Inform the employee about what the problem is. It’s only fair for them to know what they are supposed to have done and you will probably fall foul of the law if you don’t.

Hold a meeting to allow the employee to put their case forward. Allow them to be accompanied to that meeting.

Give the employee the right to appeal the decision.

Disciplinary issues should be dealt with as quickly as reasonably possible and they should be dealt with in a consistent manner. By which I mean, you can’t show favouritism when dealing with things. Be aware that if two similar cases have very different outcomes, without any objective justification, you may find yourself open to a discrimination claim.

ACAS advises that, once it has been established that an investigation is necessary, the terms of reference should be established, what needs to be investigated, and what rules will be followed. An investigating officer should be appointed.

2. The investigating officer should not be connected to the circumstances giving rise to the disciplinary investigation. Nor should they, as far as possible, be involved in any subsequent hearing. This is not always easy in small organisations; there is a cost implication of hiring someone independent to carry out the investigation and small employers may not be able to afford it. If in any doubt at all, take advice from an HR Consultant or Employment Lawyer.

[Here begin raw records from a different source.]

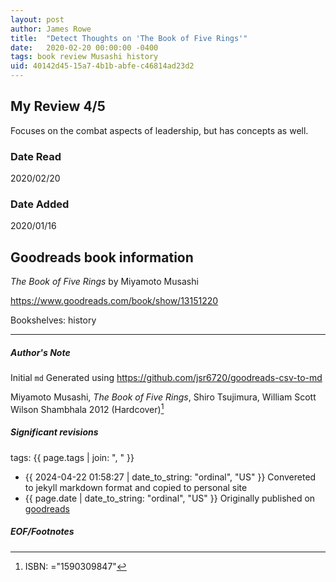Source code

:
 ```yaml
---
layout: post
author: James Rowe
title:  "Detect Thoughts on 'The Book of Five Rings'"
date:   2020-02-20 00:00:00 -0400
tags: book review Musashi history
uid: 40142d45-15a7-4b1b-abfe-c46814ad23d2
---
```


<!-- highly dependent on how you personally use jekyll templates, and how you want this to show up -->
<!-- escape any jekyll keys with double brackets -->

## My Review 4/5

Focuses on the combat aspects of leadership, but has concepts as well.

### Date Read
2020/02/20

### Date Added
2020/01/16

## Goodreads book information

*The Book of Five Rings* by Miyamoto Musashi

https://www.goodreads.com/book/show/13151220

Bookshelves: history

---

##### Author's Note

Initial `md` Generated using https://github.com/jsr6720/goodreads-csv-to-md

Miyamoto Musashi, *The Book of Five Rings*, Shiro Tsujimura, William Scott Wilson Shambhala 2012 (Hardcover)[^1]

##### Significant revisions

tags: {{ page.tags | join: ", " }} <!-- todo move this somewhere -->

- {{ 2024-04-22 01:58:27 | date_to_string: "ordinal", "US" }} Convereted to jekyll markdown format and copied to personal site
- {{ page.date | date_to_string: "ordinal", "US" }} Originally published on [goodreads](https://www.goodreads.com)

##### EOF/Footnotes

[^1]: ISBN: ="1590309847"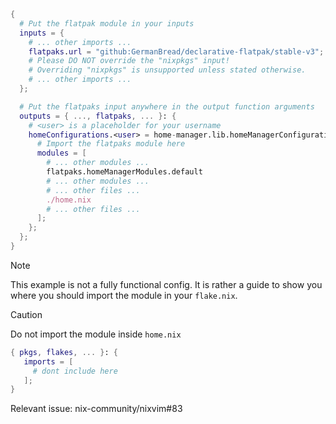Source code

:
 ```nix
{
  # Put the flatpak module in your inputs
  inputs = {
    # ... other imports ...
    flatpaks.url = "github:GermanBread/declarative-flatpak/stable-v3";
    # Please DO NOT override the "nixpkgs" input!
    # Overriding "nixpkgs" is unsupported unless stated otherwise.
    # ... other imports ...
  };

  # Put the flatpaks input anywhere in the output function arguments
  outputs = { ..., flatpaks, ... }: {
    # <user> is a placeholder for your username
    homeConfigurations.<user> = home-manager.lib.homeManagerConfiguration {
      # Import the flatpaks module here
      modules = [
        # ... other modules ...
        flatpaks.homeManagerModules.default
        # ... other modules ...
        # ... other files ...
        ./home.nix
        # ... other files ...
      ];
    };
  };
}
```
> [!NOTE]
> This example is not a fully functional config. It is rather a guide to show you where you should import the module in your `flake.nix`.

> [!CAUTION]
> Do not import the module inside `home.nix`
> ```nix
> { pkgs, flakes, ... }: {
>    imports = [
>      # dont include here
>    ];
> }
> ```
> Relevant issue: nix-community/nixvim#83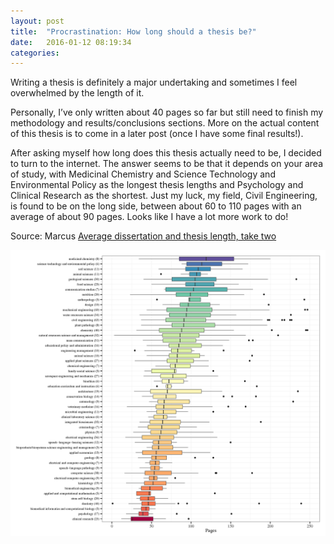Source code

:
 ```yaml
---
layout: post
title:  "Procrastination: How long should a thesis be?"
date:   2016-01-12 08:19:34
categories:  
---
```

Writing a thesis is definitely a major undertaking and sometimes I feel overwhelmed by the length of it.

Personally, I’ve only written about 40 pages so far but still need to finish my methodology and results/conclusions sections. More on the actual content of this thesis is to come in a later post (once I have some final results!). 

After asking myself how long does this thesis actually need to be, I decided to turn to the internet. The answer seems to be that it depends on your area of study, with Medicinal Chemistry and Science Technology and Environmental Policy as the longest thesis lengths and Psychology and Clinical Research as the shortest. Just my luck, my field, Civil Engineering, is found to be on the long side, between about 60 to 110 pages with an average of about 90 pages. Looks like I have a lot more work to do!


Source: Marcus [Average dissertation and thesis length, take two](https://beckmw.wordpress.com/2014/07/15/average-dissertation-and-thesis-length-take-two/)


![Thesis Length](/images/thesis_length.png)
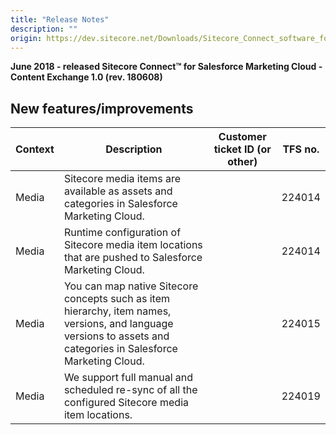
 ```yaml
---
title: "Release Notes"
description: ""
origin: https://dev.sitecore.net/Downloads/Sitecore_Connect_software_for_Salesforce_Marketing_Cloud/1x/Sitecore_Connect_software_for_Salesforce_Marketing_Cloud_10/Release_Notes__CE
---
```


**June 2018 - released Sitecore Connect™ for Salesforce Marketing Cloud - Content Exchange 1.0 (rev. 180608)**

## New features/improvements

 | Context | Description | Customer ticket ID (or other) | TFS no. |
 | --- | --- | --- | --- |
 | ​​Media | Sitecore media items are available as assets and categories in Salesforce Marketing Cloud. |  | 224014 |
 | Media | Runtime configuration of Sitecore media item locations that are pushed to Salesforce Marketing Cloud. |  | 224014 |
 | Media | You can map native Sitecore concepts such as item hierarchy, item names, versions, and language versions to assets and categories in Salesforce Marketing Cloud. |  | 224015 |
 | Media | We support full manual and scheduled re-sync of all the configured Sitecore media item locations. |  | 224019 |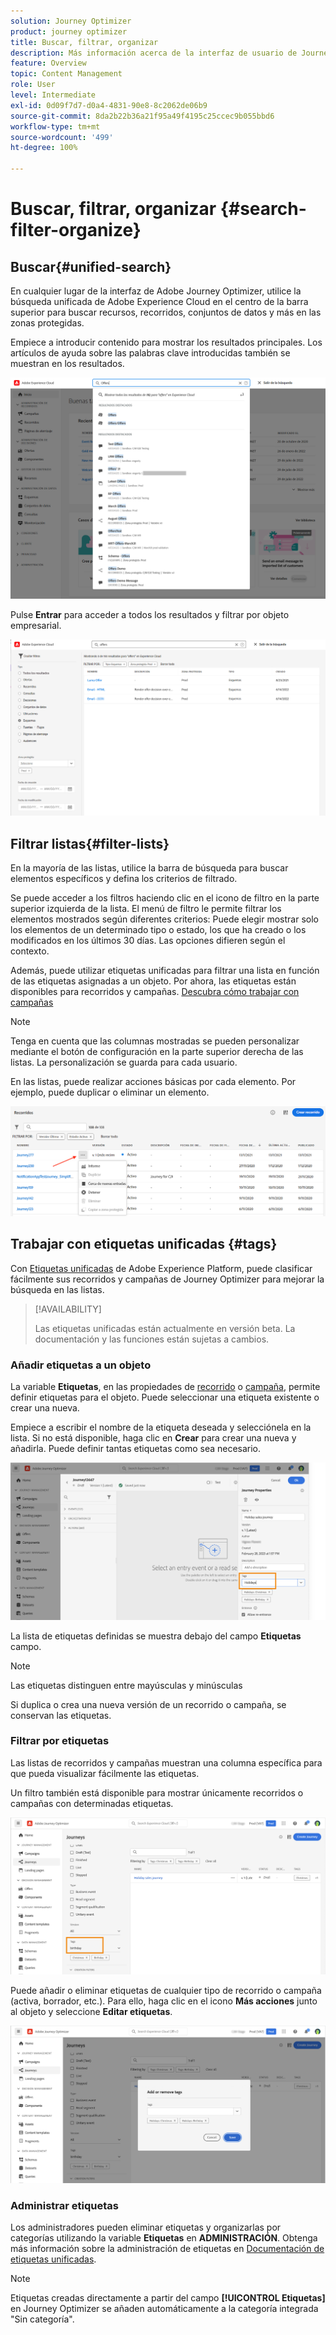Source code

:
 ```yaml
---
solution: Journey Optimizer
product: journey optimizer
title: Buscar, filtrar, organizar
description: Más información acerca de la interfaz de usuario de Journey Optimizer
feature: Overview
topic: Content Management
role: User
level: Intermediate
exl-id: 0d09f7d7-d0a4-4831-90e8-8c2062de06b9
source-git-commit: 8da2b22b36a21f95a49f4195c25ccec9b055bbd6
workflow-type: tm+mt
source-wordcount: '499'
ht-degree: 100%

---
```


# Buscar, filtrar, organizar {#search-filter-organize}

## Buscar{#unified-search}

En cualquier lugar de la interfaz de Adobe Journey Optimizer, utilice la búsqueda unificada de Adobe Experience Cloud en el centro de la barra superior para buscar recursos, recorridos, conjuntos de datos y más en las zonas protegidas.

Empiece a introducir contenido para mostrar los resultados principales. Los artículos de ayuda sobre las palabras clave introducidas también se muestran en los resultados.

![](assets/unified-search.png)

Pulse **Entrar** para acceder a todos los resultados y filtrar por objeto empresarial.

![](assets/search-and-filter.png)

## Filtrar listas{#filter-lists}

En la mayoría de las listas, utilice la barra de búsqueda para buscar elementos específicos y defina los criterios de filtrado.

Se puede acceder a los filtros haciendo clic en el icono de filtro en la parte superior izquierda de la lista. El menú de filtro le permite filtrar los elementos mostrados según diferentes criterios: Puede elegir mostrar solo los elementos de un determinado tipo o estado, los que ha creado o los modificados en los últimos 30 días. Las opciones difieren según el contexto.

Además, puede utilizar etiquetas unificadas para filtrar una lista en función de las etiquetas asignadas a un objeto. Por ahora, las etiquetas están disponibles para recorridos y campañas. [Descubra cómo trabajar con campañas](#tags)

>[!NOTE]
>
>Tenga en cuenta que las columnas mostradas se pueden personalizar mediante el botón de configuración en la parte superior derecha de las listas. La personalización se guarda para cada usuario.

En las listas, puede realizar acciones básicas por cada elemento. Por ejemplo, puede duplicar o eliminar un elemento.

![](assets/journey4.png)

## Trabajar con etiquetas unificadas {#tags}

Con [Etiquetas unificadas](https://experienceleague.adobe.com/docs/experience-platform/administrative-tags/overview.html?lang=es) de Adobe Experience Platform, puede clasificar fácilmente sus recorridos y campañas de Journey Optimizer para mejorar la búsqueda en las listas.

>[!AVAILABILITY]
>
>Las etiquetas unificadas están actualmente en versión beta. La documentación y las funciones están sujetas a cambios.

### Añadir etiquetas a un objeto

La variable **Etiquetas**, en las propiedades de [recorrido](../building-journeys/journey-gs.md#change-properties) o [campaña](../campaigns/create-campaign.md#create), permite definir etiquetas para el objeto. Puede seleccionar una etiqueta existente o crear una nueva.

Empiece a escribir el nombre de la etiqueta deseada y selecciónela en la lista. Si no está disponible, haga clic en **Crear** para crear una nueva y añadirla. Puede definir tantas etiquetas como sea necesario.

![](assets/tags1.png)

La lista de etiquetas definidas se muestra debajo del campo **Etiquetas** campo.

>[!NOTE]
>
> Las etiquetas distinguen entre mayúsculas y minúsculas
> 
> Si duplica o crea una nueva versión de un recorrido o campaña, se conservan las etiquetas.

### Filtrar por etiquetas

Las listas de recorridos y campañas muestran una columna específica para que pueda visualizar fácilmente las etiquetas.

Un filtro también está disponible para mostrar únicamente recorridos o campañas con determinadas etiquetas.

![](assets/tags2.png)

Puede añadir o eliminar etiquetas de cualquier tipo de recorrido o campaña (activa, borrador, etc.). Para ello, haga clic en el icono **Más acciones** junto al objeto y seleccione **Editar etiquetas**.

![](assets/tags3.png)

### Administrar etiquetas

Los administradores pueden eliminar etiquetas y organizarlas por categorías utilizando la variable **Etiquetas** en **ADMINISTRACIÓN**. Obtenga más información sobre la administración de etiquetas en [Documentación de etiquetas unificadas](https://experienceleague.adobe.com/docs/experience-platform/administrative-tags/ui/managing-tags.html?lang=es).

>[!NOTE]
>
> Etiquetas creadas directamente a partir del campo **[!UICONTROL Etiquetas]** en Journey Optimizer se añaden automáticamente a la categoría integrada &quot;Sin categoría&quot;.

3. Ensure that the investigation is carried as soon as possible after the relevant event(s). An investigation will be required in most cases, even if it seems clear cut. The investigation officer should plan what questions need to be asked in advance of the interview.

4. Consider whether the employee should be suspended whilst the investigation is carried out. The fact that they will still be on full pay during throughout should not affect your decision. If the allegation is serious enough, you should suspend regardless. “Serious enough” depends on what your policy says, but it will usually include things like theft, assault, threatening behaviour, etc. If you do suspend an employee, you should ensure that they know that they may not enter your organisation’s premises without permission during the terms of their suspension. Check your policy to see what other restrictions may apply.

5. Arrange interviews with any witnesses to obtain their accounts and to take their statements.

6. It won’t always be necessary or relevant, but collect any documentation. For example, if the case relates to an employee’s performance, s/he may have letters of appreciation issued during the relevant period that might refute the claims made against them.

7. Prepare all the statements and relevant documents to go the decision maker who will decide whether a disciplinary hearing should go ahead. Copies of these will also need to go to the relevant employee if the case goes to discipline.

8. Check organisational policy to see whether the employee has the right to be accompanied at the hearing. Personal view: it should be in the policy, even there it is not a statutory requirement. Whatever the circumstances, discipline enquiries are daunting, and we are trying to be fair to people.

9. Remember, if your employee should decide to take you to an employment tribunal, all your paperwork, including the emails that you write to whoever is advising you, is disclosable. Do not write derogatory comments or anything that cannot be backed up by fact.